### [EXERCISE PROMPT]
Please print each entry below exactly as it stands, but without any pictures.

### [ENTRIES PROVIDED]
"""

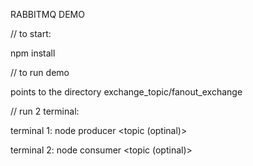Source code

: RABBITMQ DEMO

// to start:

npm install

// to run demo

points to the directory exchange_topic/fanout_exchange

// run 2 terminal:

terminal 1: node producer <topic (optinal)>

terminal 2: node consumer <topic (optinal)> 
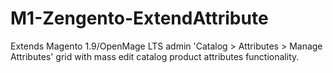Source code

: # M1-Zengento-ExtendAttribute

Extends Magento 1.9/OpenMage LTS admin 'Catalog > Attributes > Manage Attributes' grid with mass edit catalog product attributes functionality.
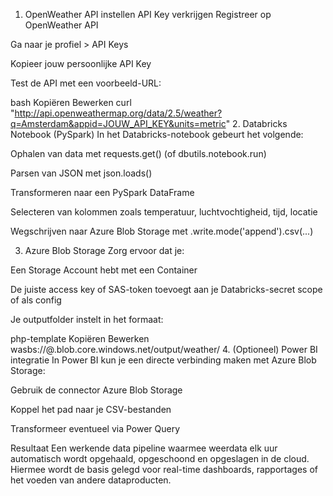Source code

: 1. OpenWeather API instellen
API Key verkrijgen
Registreer op OpenWeather API

Ga naar je profiel > API Keys

Kopieer jouw persoonlijke API Key

Test de API met een voorbeeld-URL:

bash
Kopiëren
Bewerken
curl "http://api.openweathermap.org/data/2.5/weather?q=Amsterdam&appid=JOUW_API_KEY&units=metric"
2. Databricks Notebook (PySpark)
In het Databricks-notebook gebeurt het volgende:

Ophalen van data met requests.get() (of dbutils.notebook.run)

Parsen van JSON met json.loads()

Transformeren naar een PySpark DataFrame

Selecteren van kolommen zoals temperatuur, luchtvochtigheid, tijd, locatie

Wegschrijven naar Azure Blob Storage met .write.mode('append').csv(...)

3. Azure Blob Storage
Zorg ervoor dat je:

Een Storage Account hebt met een Container

De juiste access key of SAS-token toevoegt aan je Databricks-secret scope of als config

Je outputfolder instelt in het formaat:

php-template
Kopiëren
Bewerken
wasbs://<container>@<storageaccount>.blob.core.windows.net/output/weather/
4. (Optioneel) Power BI integratie
In Power BI kun je een directe verbinding maken met Azure Blob Storage:

Gebruik de connector Azure Blob Storage

Koppel het pad naar je CSV-bestanden

Transformeer eventueel via Power Query

Resultaat
Een werkende data pipeline waarmee weerdata elk uur automatisch wordt opgehaald, opgeschoond en opgeslagen in de cloud. Hiermee wordt de basis gelegd voor real-time dashboards, rapportages of het voeden van andere dataproducten.
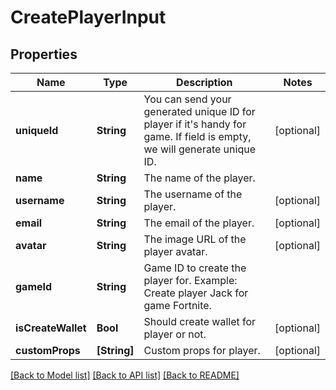 # CreatePlayerInput

## Properties
Name | Type | Description | Notes
------------ | ------------- | ------------- | -------------
**uniqueId** | **String** | You can send your generated unique ID for player if it&#39;s handy for game. If field is empty, we will generate unique ID. | [optional] 
**name** | **String** | The name of the player. | 
**username** | **String** | The username of the player. | [optional] 
**email** | **String** | The email of the player. | [optional] 
**avatar** | **String** | The image URL of the player avatar. | [optional] 
**gameId** | **String** | Game ID to create the player for. Example: Create player Jack for game Fortnite. | 
**isCreateWallet** | **Bool** | Should create wallet for player or not. | [optional] 
**customProps** | **[String]** | Custom props for player. | [optional] 

[[Back to Model list]](../README.md#documentation-for-models) [[Back to API list]](../README.md#documentation-for-api-endpoints) [[Back to README]](../README.md)


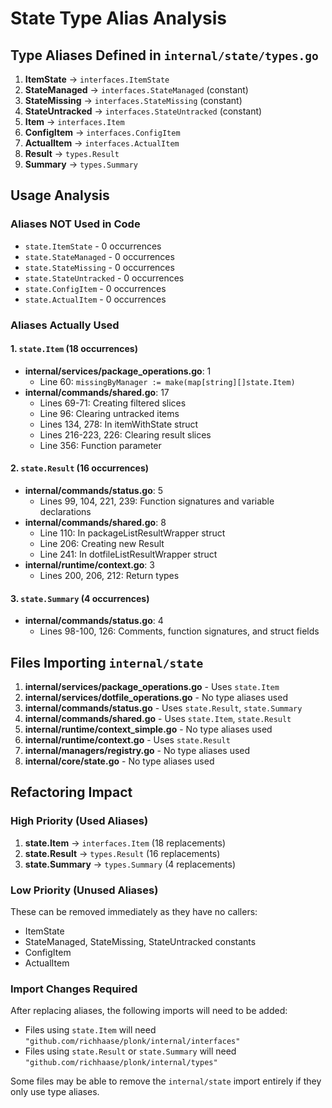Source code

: # State Type Alias Analysis

## Type Aliases Defined in `internal/state/types.go`

1. **ItemState** → `interfaces.ItemState`
2. **StateManaged** → `interfaces.StateManaged` (constant)
3. **StateMissing** → `interfaces.StateMissing` (constant)
4. **StateUntracked** → `interfaces.StateUntracked` (constant)
5. **Item** → `interfaces.Item`
6. **ConfigItem** → `interfaces.ConfigItem`
7. **ActualItem** → `interfaces.ActualItem`
8. **Result** → `types.Result`
9. **Summary** → `types.Summary`

## Usage Analysis

### Aliases NOT Used in Code
- `state.ItemState` - 0 occurrences
- `state.StateManaged` - 0 occurrences
- `state.StateMissing` - 0 occurrences
- `state.StateUntracked` - 0 occurrences
- `state.ConfigItem` - 0 occurrences
- `state.ActualItem` - 0 occurrences

### Aliases Actually Used

#### 1. `state.Item` (18 occurrences)
- **internal/services/package_operations.go**: 1
  - Line 60: `missingByManager := make(map[string][]state.Item)`
- **internal/commands/shared.go**: 17
  - Lines 69-71: Creating filtered slices
  - Line 96: Clearing untracked items
  - Lines 134, 278: In itemWithState struct
  - Lines 216-223, 226: Clearing result slices
  - Line 356: Function parameter

#### 2. `state.Result` (16 occurrences)
- **internal/commands/status.go**: 5
  - Lines 99, 104, 221, 239: Function signatures and variable declarations
- **internal/commands/shared.go**: 8
  - Line 110: In packageListResultWrapper struct
  - Line 206: Creating new Result
  - Line 241: In dotfileListResultWrapper struct
- **internal/runtime/context.go**: 3
  - Lines 200, 206, 212: Return types

#### 3. `state.Summary` (4 occurrences)
- **internal/commands/status.go**: 4
  - Lines 98-100, 126: Comments, function signatures, and struct fields

## Files Importing `internal/state`

1. **internal/services/package_operations.go** - Uses `state.Item`
2. **internal/services/dotfile_operations.go** - No type aliases used
3. **internal/commands/status.go** - Uses `state.Result`, `state.Summary`
4. **internal/commands/shared.go** - Uses `state.Item`, `state.Result`
5. **internal/runtime/context_simple.go** - No type aliases used
6. **internal/runtime/context.go** - Uses `state.Result`
7. **internal/managers/registry.go** - No type aliases used
8. **internal/core/state.go** - No type aliases used

## Refactoring Impact

### High Priority (Used Aliases)
1. **state.Item** → `interfaces.Item` (18 replacements)
2. **state.Result** → `types.Result` (16 replacements)
3. **state.Summary** → `types.Summary` (4 replacements)

### Low Priority (Unused Aliases)
These can be removed immediately as they have no callers:
- ItemState
- StateManaged, StateMissing, StateUntracked constants
- ConfigItem
- ActualItem

### Import Changes Required
After replacing aliases, the following imports will need to be added:
- Files using `state.Item` will need `"github.com/richhaase/plonk/internal/interfaces"`
- Files using `state.Result` or `state.Summary` will need `"github.com/richhaase/plonk/internal/types"`

Some files may be able to remove the `internal/state` import entirely if they only use type aliases.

"""

### [WRITTEN ANSWER]
Source code

: RABBITMQ DEMO

// to start:

npm install

// to run demo

points to the directory exchange_topic/fanout_exchange

// run 2 terminal:

terminal 1: node producer <topic (optinal)>

terminal 2: node consumer <topic (optinal)> 
Source code

: # M1-Zengento-ExtendAttribute

Extends Magento 1.9/OpenMage LTS admin 'Catalog > Attributes > Manage Attributes' grid with mass edit catalog product attributes functionality.
Source code

: 1. OpenWeather API instellen
API Key verkrijgen
Registreer op OpenWeather API

Ga naar je profiel > API Keys

Kopieer jouw persoonlijke API Key

Test de API met een voorbeeld-URL:

bash
Kopiëren
Bewerken
curl "http://api.openweathermap.org/data/2.5/weather?q=Amsterdam&appid=JOUW_API_KEY&units=metric"
2. Databricks Notebook (PySpark)
In het Databricks-notebook gebeurt het volgende:

Ophalen van data met requests.get() (of dbutils.notebook.run)

Parsen van JSON met json.loads()

Transformeren naar een PySpark DataFrame

Selecteren van kolommen zoals temperatuur, luchtvochtigheid, tijd, locatie

Wegschrijven naar Azure Blob Storage met .write.mode('append').csv(...)

3. Azure Blob Storage
Zorg ervoor dat je:

Een Storage Account hebt met een Container

De juiste access key of SAS-token toevoegt aan je Databricks-secret scope of als config

Je outputfolder instelt in het formaat:

php-template
Kopiëren
Bewerken
wasbs://<container>@<storageaccount>.blob.core.windows.net/output/weather/
4. (Optioneel) Power BI integratie
In Power BI kun je een directe verbinding maken met Azure Blob Storage:

Gebruik de connector Azure Blob Storage

Koppel het pad naar je CSV-bestanden

Transformeer eventueel via Power Query

Resultaat
Een werkende data pipeline waarmee weerdata elk uur automatisch wordt opgehaald, opgeschoond en opgeslagen in de cloud. Hiermee wordt de basis gelegd voor real-time dashboards, rapportages of het voeden van andere dataproducten.
 # CreatePlayerInput

## Properties
Name | Type | Description | Notes
------------ | ------------- | ------------- | -------------
**uniqueId** | **String** | You can send your generated unique ID for player if it&#39;s handy for game. If field is empty, we will generate unique ID. | [optional] 
**name** | **String** | The name of the player. | 
**username** | **String** | The username of the player. | [optional] 
**email** | **String** | The email of the player. | [optional] 
**avatar** | **String** | The image URL of the player avatar. | [optional] 
**gameId** | **String** | Game ID to create the player for. Example: Create player Jack for game Fortnite. | 
**isCreateWallet** | **Bool** | Should create wallet for player or not. | [optional] 
**customProps** | **[String]** | Custom props for player. | [optional] 

[[Back to Model list]](../README.md#documentation-for-models) [[Back to API list]](../README.md#documentation-for-api-endpoints) [[Back to README]](../README.md)


Source code

: # State Type Alias Analysis

## Type Aliases Defined in `internal/state/types.go`

1. **ItemState** → `interfaces.ItemState`
2. **StateManaged** → `interfaces.StateManaged` (constant)
3. **StateMissing** → `interfaces.StateMissing` (constant)
4. **StateUntracked** → `interfaces.StateUntracked` (constant)
5. **Item** → `interfaces.Item`
6. **ConfigItem** → `interfaces.ConfigItem`
7. **ActualItem** → `interfaces.ActualItem`
8. **Result** → `types.Result`
9. **Summary** → `types.Summary`

## Usage Analysis

### Aliases NOT Used in Code
- `state.ItemState` - 0 occurrences
- `state.StateManaged` - 0 occurrences
- `state.StateMissing` - 0 occurrences
- `state.StateUntracked` - 0 occurrences
- `state.ConfigItem` - 0 occurrences
- `state.ActualItem` - 0 occurrences

### Aliases Actually Used

#### 1. `state.Item` (18 occurrences)
- **internal/services/package_operations.go**: 1
  - Line 60: `missingByManager := make(map[string][]state.Item)`
- **internal/commands/shared.go**: 17
  - Lines 69-71: Creating filtered slices
  - Line 96: Clearing untracked items
  - Lines 134, 278: In itemWithState struct
  - Lines 216-223, 226: Clearing result slices
  - Line 356: Function parameter

#### 2. `state.Result` (16 occurrences)
- **internal/commands/status.go**: 5
  - Lines 99, 104, 221, 239: Function signatures and variable declarations
- **internal/commands/shared.go**: 8
  - Line 110: In packageListResultWrapper struct
  - Line 206: Creating new Result
  - Line 241: In dotfileListResultWrapper struct
- **internal/runtime/context.go**: 3
  - Lines 200, 206, 212: Return types

#### 3. `state.Summary` (4 occurrences)
- **internal/commands/status.go**: 4
  - Lines 98-100, 126: Comments, function signatures, and struct fields

## Files Importing `internal/state`

1. **internal/services/package_operations.go** - Uses `state.Item`
2. **internal/services/dotfile_operations.go** - No type aliases used
3. **internal/commands/status.go** - Uses `state.Result`, `state.Summary`
4. **internal/commands/shared.go** - Uses `state.Item`, `state.Result`
5. **internal/runtime/context_simple.go** - No type aliases used
6. **internal/runtime/context.go** - Uses `state.Result`
7. **internal/managers/registry.go** - No type aliases used
8. **internal/core/state.go** - No type aliases used

## Refactoring Impact

### High Priority (Used Aliases)
1. **state.Item** → `interfaces.Item` (18 replacements)
2. **state.Result** → `types.Result` (16 replacements)
3. **state.Summary** → `types.Summary` (4 replacements)

### Low Priority (Unused Aliases)
These can be removed immediately as they have no callers:
- ItemState
- StateManaged, StateMissing, StateUntracked constants
- ConfigItem
- ActualItem

### Import Changes Required
After replacing aliases, the following imports will need to be added:
- Files using `state.Item` will need `"github.com/richhaase/plonk/internal/interfaces"`
- Files using `state.Result` or `state.Summary` will need `"github.com/richhaase/plonk/internal/types"`

Some files may be able to remove the `internal/state` import entirely if they only use type aliases.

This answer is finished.